Actieve en passieve statusEdit
Een bestemming in de topologietabel kan worden gemarkeerd als passief of actief. Een passieve status is een status waarin de router de opvolger(s) voor de bestemming heeft geïdentificeerd. De bestemming verandert naar de actieve status wanneer de huidige opvolger niet langer voldoet aan de haalbaarheidsvoorwaarde en er geen haalbare opvolgers zijn geïdentificeerd voor die bestemming (d.w.z. er zijn geen backup-routes beschikbaar). De bestemming verandert terug van actief naar passief wanneer de router antwoorden heeft ontvangen op alle queries die hij naar zijn buren heeft gestuurd. Merk op dat als een opvolger stopt met het voldoen aan de haalbaarheidsvoorwaarde, maar er is ten minste een haalbare opvolger beschikbaar, de router een haalbare opvolger met de laagste totale afstand (de afstand zoals gerapporteerd door de haalbare opvolger plus de kosten van de link naar deze buurman) zal promoveren tot een nieuwe opvolger en de bestemming zal in de passieve toestand blijven.
HaalbaarheidsvoorwaardeEdit
De haalbaarheidsvoorwaarde is een voldoende voorwaarde voor loop-vrijheid in EIGRP-routed netwerk. Het wordt gebruikt om de opvolgers en haalbare opvolgers te selecteren die gegarandeerd op een lus-vrije route naar een bestemming zijn. De vereenvoudigde formulering is opvallend eenvoudig:
Als, voor een bestemming, een naburige router een afstand adverteert die strikt lager is dan onze haalbare afstand, dan ligt deze buur op een lusvrije route naar deze bestemming.
Of anders gezegd:
Als een buurrouter ons voor een bestemming vertelt dat hij dichter bij de bestemming is dan wij ooit zijn geweest, dan ligt deze buur op een lusvrije route naar deze bestemming.
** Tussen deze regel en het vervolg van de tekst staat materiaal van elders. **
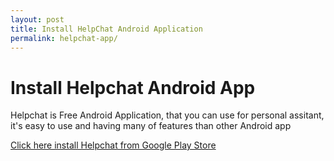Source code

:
 ```yaml
---
layout: post
title: Install HelpChat Android Application
permalink: helpchat-app/
---
```


<div class="jumbotron">
  <h1>Install Helpchat Android App</h1>
  <p> Helpchat is Free Android Application, that you can use for personal assitant, it's easy to use and having many of features than other Android app<p><a class="btn btn-primary btn-lg" href="http://goo.gl/yppmVv" role="button">Click here install Helpchat from Google Play Store</a></p></center>
</div>
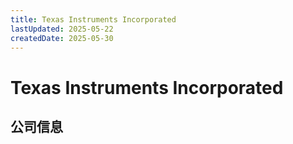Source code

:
 ```yaml
---
title: Texas Instruments Incorporated
lastUpdated: 2025-05-22
createdDate: 2025-05-30
---
```


# Texas Instruments Incorporated

## 公司信息

<DirectHireCompanyTable state="texas" city="dallas" companyJsonFileName="texas-instruments" />
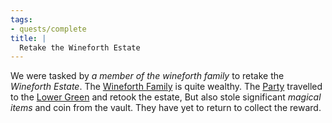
 ```yaml
---
tags:
- quests/complete
title: |
  Retake the Wineforth Estate
---
```


We were tasked by *a member of the wineforth family* to retake the *Wineforth Estate*. The [Wineforth Family](Groups/Wineforth%20Family.md) is quite wealthy. The [Party](People/Party/Party.md) travelled to the [Lower Green](Locations/Cloud%20Sea/Shards/Gramerai/Lower%20Green.md) and retook the estate, But also stole significant *magical items* and coin from the vault. They have yet to return to collect the reward.
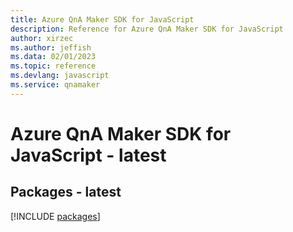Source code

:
 ```yaml
---
title: Azure QnA Maker SDK for JavaScript
description: Reference for Azure QnA Maker SDK for JavaScript
author: xirzec
ms.author: jeffish
ms.data: 02/01/2023
ms.topic: reference
ms.devlang: javascript
ms.service: qnamaker
---
```

# Azure QnA Maker SDK for JavaScript - latest
## Packages - latest
[!INCLUDE [packages](qna-maker-index.md)]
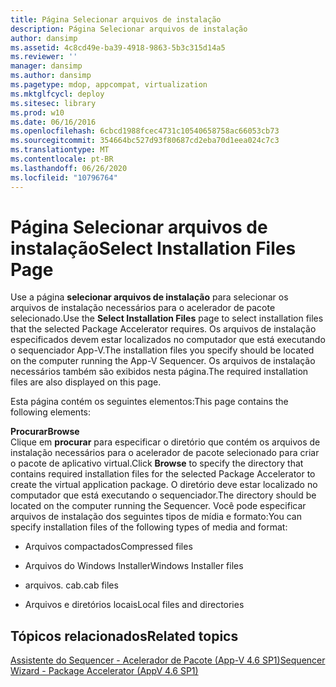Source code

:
 ```yaml
---
title: Página Selecionar arquivos de instalação
description: Página Selecionar arquivos de instalação
author: dansimp
ms.assetid: 4c8cd49e-ba39-4918-9863-5b3c315d14a5
ms.reviewer: ''
manager: dansimp
ms.author: dansimp
ms.pagetype: mdop, appcompat, virtualization
ms.mktglfcycl: deploy
ms.sitesec: library
ms.prod: w10
ms.date: 06/16/2016
ms.openlocfilehash: 6cbcd1988fcec4731c10540658758ac66053cb73
ms.sourcegitcommit: 354664bc527d93f80687cd2eba70d1eea024c7c3
ms.translationtype: MT
ms.contentlocale: pt-BR
ms.lasthandoff: 06/26/2020
ms.locfileid: "10796764"
---
```

# <span data-ttu-id="e96eb-103">Página Selecionar arquivos de instalação</span><span class="sxs-lookup"><span data-stu-id="e96eb-103">Select Installation Files Page</span></span>


<span data-ttu-id="e96eb-104">Use a página **selecionar arquivos de instalação** para selecionar os arquivos de instalação necessários para o acelerador de pacote selecionado.</span><span class="sxs-lookup"><span data-stu-id="e96eb-104">Use the **Select Installation Files** page to select installation files that the selected Package Accelerator requires.</span></span> <span data-ttu-id="e96eb-105">Os arquivos de instalação especificados devem estar localizados no computador que está executando o sequenciador App-V.</span><span class="sxs-lookup"><span data-stu-id="e96eb-105">The installation files you specify should be located on the computer running the App-V Sequencer.</span></span> <span data-ttu-id="e96eb-106">Os arquivos de instalação necessários também são exibidos nesta página.</span><span class="sxs-lookup"><span data-stu-id="e96eb-106">The required installation files are also displayed on this page.</span></span>

<span data-ttu-id="e96eb-107">Esta página contém os seguintes elementos:</span><span class="sxs-lookup"><span data-stu-id="e96eb-107">This page contains the following elements:</span></span>

<a href="" id="browse"></a>**<span data-ttu-id="e96eb-108">Procurar</span><span class="sxs-lookup"><span data-stu-id="e96eb-108">Browse</span></span>**  
<span data-ttu-id="e96eb-109">Clique em **procurar** para especificar o diretório que contém os arquivos de instalação necessários para o acelerador de pacote selecionado para criar o pacote de aplicativo virtual.</span><span class="sxs-lookup"><span data-stu-id="e96eb-109">Click **Browse** to specify the directory that contains required installation files for the selected Package Accelerator to create the virtual application package.</span></span> <span data-ttu-id="e96eb-110">O diretório deve estar localizado no computador que está executando o sequenciador.</span><span class="sxs-lookup"><span data-stu-id="e96eb-110">The directory should be located on the computer running the Sequencer.</span></span> <span data-ttu-id="e96eb-111">Você pode especificar arquivos de instalação dos seguintes tipos de mídia e formato:</span><span class="sxs-lookup"><span data-stu-id="e96eb-111">You can specify installation files of the following types of media and format:</span></span>

-   <span data-ttu-id="e96eb-112">Arquivos compactados</span><span class="sxs-lookup"><span data-stu-id="e96eb-112">Compressed files</span></span>

-   <span data-ttu-id="e96eb-113">Arquivos do Windows Installer</span><span class="sxs-lookup"><span data-stu-id="e96eb-113">Windows Installer files</span></span>

-   <span data-ttu-id="e96eb-114">arquivos. cab</span><span class="sxs-lookup"><span data-stu-id="e96eb-114">.cab files</span></span>

-   <span data-ttu-id="e96eb-115">Arquivos e diretórios locais</span><span class="sxs-lookup"><span data-stu-id="e96eb-115">Local files and directories</span></span>

## <span data-ttu-id="e96eb-116">Tópicos relacionados</span><span class="sxs-lookup"><span data-stu-id="e96eb-116">Related topics</span></span>


[<span data-ttu-id="e96eb-117">Assistente do Sequencer - Acelerador de Pacote (App-V 4.6 SP1)</span><span class="sxs-lookup"><span data-stu-id="e96eb-117">Sequencer Wizard - Package Accelerator (AppV 4.6 SP1)</span></span>](sequencer-wizard---package-accelerator--appv-46-sp1-.md)

 

 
Het is belangrijk te beseffen dat deze voorwaarde een voldoende, niet een noodzakelijke voorwaarde is. Dat betekent dat buren die aan deze voorwaarde voldoen gegarandeerd op een lusvrij pad liggen naar een bepaalde bestemming, maar dat er ook andere buren op een lusvrij pad kunnen liggen die niet aan deze voorwaarde voldoen. Dergelijke buren bieden echter niet het kortste pad naar een bestemming, zodat het niet gebruiken van deze buren geen significante aantasting van de netwerkfunctionaliteit oplevert. Deze buren zullen opnieuw worden geëvalueerd voor mogelijk gebruik als de router overgaat naar de status Active voor die bestemming.
Unequal Path Cost Load BalancingEdit
EIGRP biedt load balancing op paden met verschillende kosten. Een vermenigvuldigingsfactor, variantie genaamd, wordt gebruikt om te bepalen welke paden in de load balancing moeten worden opgenomen. De variantie is standaard ingesteld op 1, wat load balancing betekent op paden met gelijke kosten. De maximale variantie is 128. De minimum metriek van een route wordt vermenigvuldigd met de variantiewaarde. Elk pad met een metric die kleiner is dan de uitkomst wordt gebruikt in load balancing.
Met de functionaliteit van de Unequal Path Cost Load Balancing op EIGRP, is het OSPF protocol niet in staat om het netwerk te ontwerpen door Unequal Path Cost Load Balancing. Met betrekking tot de Unequal Path Cost Load Balancing functie op de industrie gebruik, kan het netwerk ontwerp flexibel zijn met het verkeer management.